Skolimowski est un poids lourd dans cette catégorie.
Né à Lodz en 1938, fils de résistants, son enfance sera imprégnée des séquelles du nazisme et de la dictature stalinienne sur la Pologne. Son goût de la provocation l’amènera à l’exil entre la Belgique, l’Angleterre, les Etats-Unis et la France. Il se permettra d’arrêter le cinéma pendant 17 ans suite à un film décevant et se consacrera à la peinture avant de revenir souverain à 70 ans avec «4 nuits avec Anna» et «Essential killing».
En 65, à 27 ans, il réalise son second long métrage, mais en réalité le premier, si l’on considère que «Signe particulier : néant» est un bout à bout de courts métrages d’étudiant (une autre belle idée de la résistance en cinéma).
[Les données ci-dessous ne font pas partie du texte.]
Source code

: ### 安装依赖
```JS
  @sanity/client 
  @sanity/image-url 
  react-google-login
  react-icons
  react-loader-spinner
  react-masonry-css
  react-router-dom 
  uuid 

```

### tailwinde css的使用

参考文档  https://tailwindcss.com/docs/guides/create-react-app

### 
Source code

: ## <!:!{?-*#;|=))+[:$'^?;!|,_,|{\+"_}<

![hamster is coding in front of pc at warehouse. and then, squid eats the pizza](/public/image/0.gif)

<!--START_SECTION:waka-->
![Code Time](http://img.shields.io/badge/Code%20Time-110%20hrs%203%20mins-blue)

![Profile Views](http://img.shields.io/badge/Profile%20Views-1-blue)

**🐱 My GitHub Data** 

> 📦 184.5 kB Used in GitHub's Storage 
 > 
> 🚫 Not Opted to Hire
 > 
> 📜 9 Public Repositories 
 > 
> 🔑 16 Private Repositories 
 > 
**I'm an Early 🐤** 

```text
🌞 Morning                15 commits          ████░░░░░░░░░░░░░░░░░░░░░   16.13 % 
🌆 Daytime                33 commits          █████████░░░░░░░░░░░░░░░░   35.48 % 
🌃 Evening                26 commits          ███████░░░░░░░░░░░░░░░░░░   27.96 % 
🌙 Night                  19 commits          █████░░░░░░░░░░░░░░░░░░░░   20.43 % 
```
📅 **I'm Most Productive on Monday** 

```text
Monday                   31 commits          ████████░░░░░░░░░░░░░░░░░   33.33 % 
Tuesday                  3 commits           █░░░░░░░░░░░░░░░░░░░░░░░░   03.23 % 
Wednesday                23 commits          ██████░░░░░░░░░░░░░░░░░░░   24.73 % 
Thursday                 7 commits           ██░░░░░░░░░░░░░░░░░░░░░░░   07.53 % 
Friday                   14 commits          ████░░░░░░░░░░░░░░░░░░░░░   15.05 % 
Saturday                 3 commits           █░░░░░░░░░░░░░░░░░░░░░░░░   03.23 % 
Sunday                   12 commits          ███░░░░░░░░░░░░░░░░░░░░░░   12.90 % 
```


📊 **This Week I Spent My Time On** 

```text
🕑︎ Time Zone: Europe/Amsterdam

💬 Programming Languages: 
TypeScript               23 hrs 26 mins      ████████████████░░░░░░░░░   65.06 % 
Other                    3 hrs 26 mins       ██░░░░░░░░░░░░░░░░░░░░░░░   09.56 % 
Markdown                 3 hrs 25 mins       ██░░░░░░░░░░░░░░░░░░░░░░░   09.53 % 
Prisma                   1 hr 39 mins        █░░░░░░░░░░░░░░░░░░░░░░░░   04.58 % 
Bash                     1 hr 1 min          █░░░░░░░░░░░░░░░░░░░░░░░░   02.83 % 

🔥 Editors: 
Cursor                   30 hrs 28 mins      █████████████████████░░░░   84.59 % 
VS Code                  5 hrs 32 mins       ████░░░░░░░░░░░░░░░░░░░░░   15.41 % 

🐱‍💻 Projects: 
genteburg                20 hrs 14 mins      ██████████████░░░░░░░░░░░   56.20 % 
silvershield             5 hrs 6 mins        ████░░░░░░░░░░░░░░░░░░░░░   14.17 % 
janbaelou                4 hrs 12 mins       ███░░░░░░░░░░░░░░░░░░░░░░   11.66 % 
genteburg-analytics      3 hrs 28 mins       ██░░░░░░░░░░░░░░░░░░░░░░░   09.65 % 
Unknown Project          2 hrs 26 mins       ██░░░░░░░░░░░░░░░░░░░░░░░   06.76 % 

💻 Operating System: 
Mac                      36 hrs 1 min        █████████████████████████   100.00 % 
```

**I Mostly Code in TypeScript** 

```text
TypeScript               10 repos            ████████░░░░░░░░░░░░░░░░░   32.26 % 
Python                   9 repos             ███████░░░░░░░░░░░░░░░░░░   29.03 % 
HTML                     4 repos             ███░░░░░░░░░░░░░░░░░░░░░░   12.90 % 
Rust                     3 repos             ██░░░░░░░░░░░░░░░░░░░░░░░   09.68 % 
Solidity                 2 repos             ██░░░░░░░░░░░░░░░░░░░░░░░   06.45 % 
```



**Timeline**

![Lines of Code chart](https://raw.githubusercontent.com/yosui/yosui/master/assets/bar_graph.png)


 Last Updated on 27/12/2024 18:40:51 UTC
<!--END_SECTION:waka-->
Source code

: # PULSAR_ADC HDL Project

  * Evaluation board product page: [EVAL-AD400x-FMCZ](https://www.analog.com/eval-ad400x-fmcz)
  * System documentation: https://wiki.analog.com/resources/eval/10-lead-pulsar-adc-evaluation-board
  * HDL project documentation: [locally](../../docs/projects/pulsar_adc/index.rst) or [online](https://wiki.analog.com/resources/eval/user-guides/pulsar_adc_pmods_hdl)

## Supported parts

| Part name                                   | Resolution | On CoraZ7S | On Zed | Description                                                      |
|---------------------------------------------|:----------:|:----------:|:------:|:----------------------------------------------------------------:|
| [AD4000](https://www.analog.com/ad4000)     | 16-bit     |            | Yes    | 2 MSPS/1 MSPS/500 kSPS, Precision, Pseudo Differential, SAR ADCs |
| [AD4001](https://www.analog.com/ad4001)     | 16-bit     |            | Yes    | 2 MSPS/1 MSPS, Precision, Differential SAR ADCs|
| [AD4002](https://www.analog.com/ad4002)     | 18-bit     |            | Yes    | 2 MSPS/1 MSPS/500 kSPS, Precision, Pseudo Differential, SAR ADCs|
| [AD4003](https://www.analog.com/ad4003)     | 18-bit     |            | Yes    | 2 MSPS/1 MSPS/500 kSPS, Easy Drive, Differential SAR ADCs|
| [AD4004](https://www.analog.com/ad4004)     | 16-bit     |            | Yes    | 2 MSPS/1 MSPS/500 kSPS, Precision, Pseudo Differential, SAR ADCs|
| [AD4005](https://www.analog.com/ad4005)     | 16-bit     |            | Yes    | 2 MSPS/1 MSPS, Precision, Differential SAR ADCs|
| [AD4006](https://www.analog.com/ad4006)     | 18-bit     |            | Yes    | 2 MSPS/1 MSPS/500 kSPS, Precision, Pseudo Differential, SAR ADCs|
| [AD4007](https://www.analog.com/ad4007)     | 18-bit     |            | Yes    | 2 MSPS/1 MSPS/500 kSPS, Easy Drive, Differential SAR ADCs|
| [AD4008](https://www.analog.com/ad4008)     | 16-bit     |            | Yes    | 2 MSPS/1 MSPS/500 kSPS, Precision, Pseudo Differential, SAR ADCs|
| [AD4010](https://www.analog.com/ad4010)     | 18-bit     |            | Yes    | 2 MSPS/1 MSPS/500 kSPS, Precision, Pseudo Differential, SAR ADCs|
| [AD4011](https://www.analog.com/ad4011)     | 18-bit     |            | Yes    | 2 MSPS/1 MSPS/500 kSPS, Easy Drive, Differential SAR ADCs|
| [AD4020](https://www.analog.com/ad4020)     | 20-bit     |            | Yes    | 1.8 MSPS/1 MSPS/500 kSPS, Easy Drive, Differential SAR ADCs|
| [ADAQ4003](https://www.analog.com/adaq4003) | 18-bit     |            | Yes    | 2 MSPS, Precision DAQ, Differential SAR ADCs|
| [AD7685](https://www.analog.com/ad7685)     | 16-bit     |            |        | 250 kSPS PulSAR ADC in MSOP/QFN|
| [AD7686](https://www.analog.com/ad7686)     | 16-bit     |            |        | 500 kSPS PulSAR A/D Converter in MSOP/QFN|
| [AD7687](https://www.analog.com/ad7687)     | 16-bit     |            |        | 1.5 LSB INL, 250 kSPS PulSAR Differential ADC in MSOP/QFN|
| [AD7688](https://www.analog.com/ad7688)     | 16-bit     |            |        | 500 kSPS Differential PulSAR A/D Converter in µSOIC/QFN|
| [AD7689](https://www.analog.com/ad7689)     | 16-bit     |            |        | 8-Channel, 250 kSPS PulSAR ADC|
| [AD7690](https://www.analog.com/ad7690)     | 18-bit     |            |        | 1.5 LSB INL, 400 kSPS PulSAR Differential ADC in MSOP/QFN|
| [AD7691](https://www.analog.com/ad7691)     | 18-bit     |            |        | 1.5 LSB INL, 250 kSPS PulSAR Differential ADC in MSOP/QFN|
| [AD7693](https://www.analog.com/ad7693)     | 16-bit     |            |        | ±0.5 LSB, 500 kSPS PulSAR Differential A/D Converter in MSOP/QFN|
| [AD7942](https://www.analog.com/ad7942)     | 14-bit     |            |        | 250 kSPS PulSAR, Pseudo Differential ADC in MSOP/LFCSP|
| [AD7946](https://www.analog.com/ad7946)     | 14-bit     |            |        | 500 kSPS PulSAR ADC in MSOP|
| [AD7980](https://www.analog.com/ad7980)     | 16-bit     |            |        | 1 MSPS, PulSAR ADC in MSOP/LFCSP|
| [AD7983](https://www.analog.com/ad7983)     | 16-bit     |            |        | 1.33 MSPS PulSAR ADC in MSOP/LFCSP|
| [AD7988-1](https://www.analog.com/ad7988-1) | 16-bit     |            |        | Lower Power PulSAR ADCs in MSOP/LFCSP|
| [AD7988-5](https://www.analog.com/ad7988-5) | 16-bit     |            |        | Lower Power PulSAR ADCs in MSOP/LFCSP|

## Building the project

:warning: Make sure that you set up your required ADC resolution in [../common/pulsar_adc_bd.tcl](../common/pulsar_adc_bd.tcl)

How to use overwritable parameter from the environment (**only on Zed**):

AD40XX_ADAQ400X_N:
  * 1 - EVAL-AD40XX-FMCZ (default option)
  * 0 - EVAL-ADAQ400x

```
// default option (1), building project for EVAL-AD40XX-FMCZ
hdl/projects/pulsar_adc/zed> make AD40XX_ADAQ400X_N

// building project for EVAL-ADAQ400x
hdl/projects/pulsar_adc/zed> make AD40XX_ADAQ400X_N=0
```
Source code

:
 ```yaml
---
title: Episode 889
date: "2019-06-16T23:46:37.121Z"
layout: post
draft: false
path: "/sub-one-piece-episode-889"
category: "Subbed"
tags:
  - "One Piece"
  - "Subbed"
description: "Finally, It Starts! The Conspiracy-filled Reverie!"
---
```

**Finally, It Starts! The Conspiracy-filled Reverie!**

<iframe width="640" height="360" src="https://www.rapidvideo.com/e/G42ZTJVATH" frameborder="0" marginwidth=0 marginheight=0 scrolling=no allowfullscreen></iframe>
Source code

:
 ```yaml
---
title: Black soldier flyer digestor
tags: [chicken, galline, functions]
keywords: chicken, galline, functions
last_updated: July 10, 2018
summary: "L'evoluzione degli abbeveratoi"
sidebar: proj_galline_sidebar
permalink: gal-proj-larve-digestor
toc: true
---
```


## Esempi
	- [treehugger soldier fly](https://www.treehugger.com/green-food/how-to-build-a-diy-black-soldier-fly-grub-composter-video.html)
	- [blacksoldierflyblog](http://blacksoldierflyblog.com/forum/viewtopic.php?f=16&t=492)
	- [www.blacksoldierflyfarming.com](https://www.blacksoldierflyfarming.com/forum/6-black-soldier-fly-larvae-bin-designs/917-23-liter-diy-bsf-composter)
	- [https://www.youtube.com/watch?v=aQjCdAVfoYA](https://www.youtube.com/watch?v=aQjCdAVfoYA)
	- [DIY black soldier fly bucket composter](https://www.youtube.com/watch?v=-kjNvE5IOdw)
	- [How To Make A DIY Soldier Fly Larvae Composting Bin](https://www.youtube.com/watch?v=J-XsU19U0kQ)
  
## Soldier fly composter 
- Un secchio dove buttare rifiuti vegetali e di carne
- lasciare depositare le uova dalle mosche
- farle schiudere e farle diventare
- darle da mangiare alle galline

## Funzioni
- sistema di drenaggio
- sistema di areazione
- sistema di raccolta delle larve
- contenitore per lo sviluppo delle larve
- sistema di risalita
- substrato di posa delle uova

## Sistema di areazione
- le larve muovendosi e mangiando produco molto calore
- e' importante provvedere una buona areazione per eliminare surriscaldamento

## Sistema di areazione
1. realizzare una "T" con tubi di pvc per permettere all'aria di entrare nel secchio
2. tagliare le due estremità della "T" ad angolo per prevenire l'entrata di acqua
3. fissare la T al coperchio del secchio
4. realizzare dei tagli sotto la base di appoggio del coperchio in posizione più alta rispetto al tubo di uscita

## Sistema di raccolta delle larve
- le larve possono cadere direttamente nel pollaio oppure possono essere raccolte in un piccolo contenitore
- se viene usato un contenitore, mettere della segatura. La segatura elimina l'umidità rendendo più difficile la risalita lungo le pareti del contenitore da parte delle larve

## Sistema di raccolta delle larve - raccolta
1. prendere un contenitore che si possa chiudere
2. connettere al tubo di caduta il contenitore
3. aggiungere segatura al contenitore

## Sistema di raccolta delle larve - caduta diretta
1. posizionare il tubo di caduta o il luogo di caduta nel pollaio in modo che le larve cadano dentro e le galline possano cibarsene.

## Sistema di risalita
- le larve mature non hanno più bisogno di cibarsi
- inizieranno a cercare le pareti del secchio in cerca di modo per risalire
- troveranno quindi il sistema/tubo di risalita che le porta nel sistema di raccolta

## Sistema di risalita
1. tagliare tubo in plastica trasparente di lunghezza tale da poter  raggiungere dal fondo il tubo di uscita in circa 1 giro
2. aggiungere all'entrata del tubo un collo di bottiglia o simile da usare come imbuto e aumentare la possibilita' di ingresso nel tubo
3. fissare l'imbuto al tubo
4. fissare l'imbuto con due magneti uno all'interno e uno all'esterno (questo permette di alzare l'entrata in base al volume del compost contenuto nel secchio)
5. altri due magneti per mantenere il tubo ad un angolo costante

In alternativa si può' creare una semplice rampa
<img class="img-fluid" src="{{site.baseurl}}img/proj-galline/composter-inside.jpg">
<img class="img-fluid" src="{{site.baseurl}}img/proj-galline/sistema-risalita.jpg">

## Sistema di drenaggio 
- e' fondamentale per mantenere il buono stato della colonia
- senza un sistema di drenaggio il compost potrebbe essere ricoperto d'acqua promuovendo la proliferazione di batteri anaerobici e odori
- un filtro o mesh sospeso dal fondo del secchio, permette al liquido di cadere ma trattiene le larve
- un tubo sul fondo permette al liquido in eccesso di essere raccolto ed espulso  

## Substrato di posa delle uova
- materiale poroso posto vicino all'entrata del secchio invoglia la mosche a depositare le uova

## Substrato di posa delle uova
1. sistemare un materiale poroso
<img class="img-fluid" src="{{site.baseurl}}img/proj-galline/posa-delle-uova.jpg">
Ce film prend sa place dans une trilogie dont il interprète le héros : Andrzej Leszczyc, jeune marginal qui ne tient pas en place et se prépare à un match de boxe. Cette agitation, lui permet de définir sa mise en scène, entièrement dédiée à l’action. Andrzej est constamment en mouvement, soit pour se défendre, soit pour fuir, à la caméra de le suivre.
Faute de finances, Skolimowski s’obligeait à tourner les séquences en une prise unique. D’un côté comme de l’autre du cadre, «Walkover» est donc un marathon, une question de jeu de jambe et de rythme. Un réorganisation constante du temps et de l’espace.
L’histoire d’un metteur en scène qui donne tout.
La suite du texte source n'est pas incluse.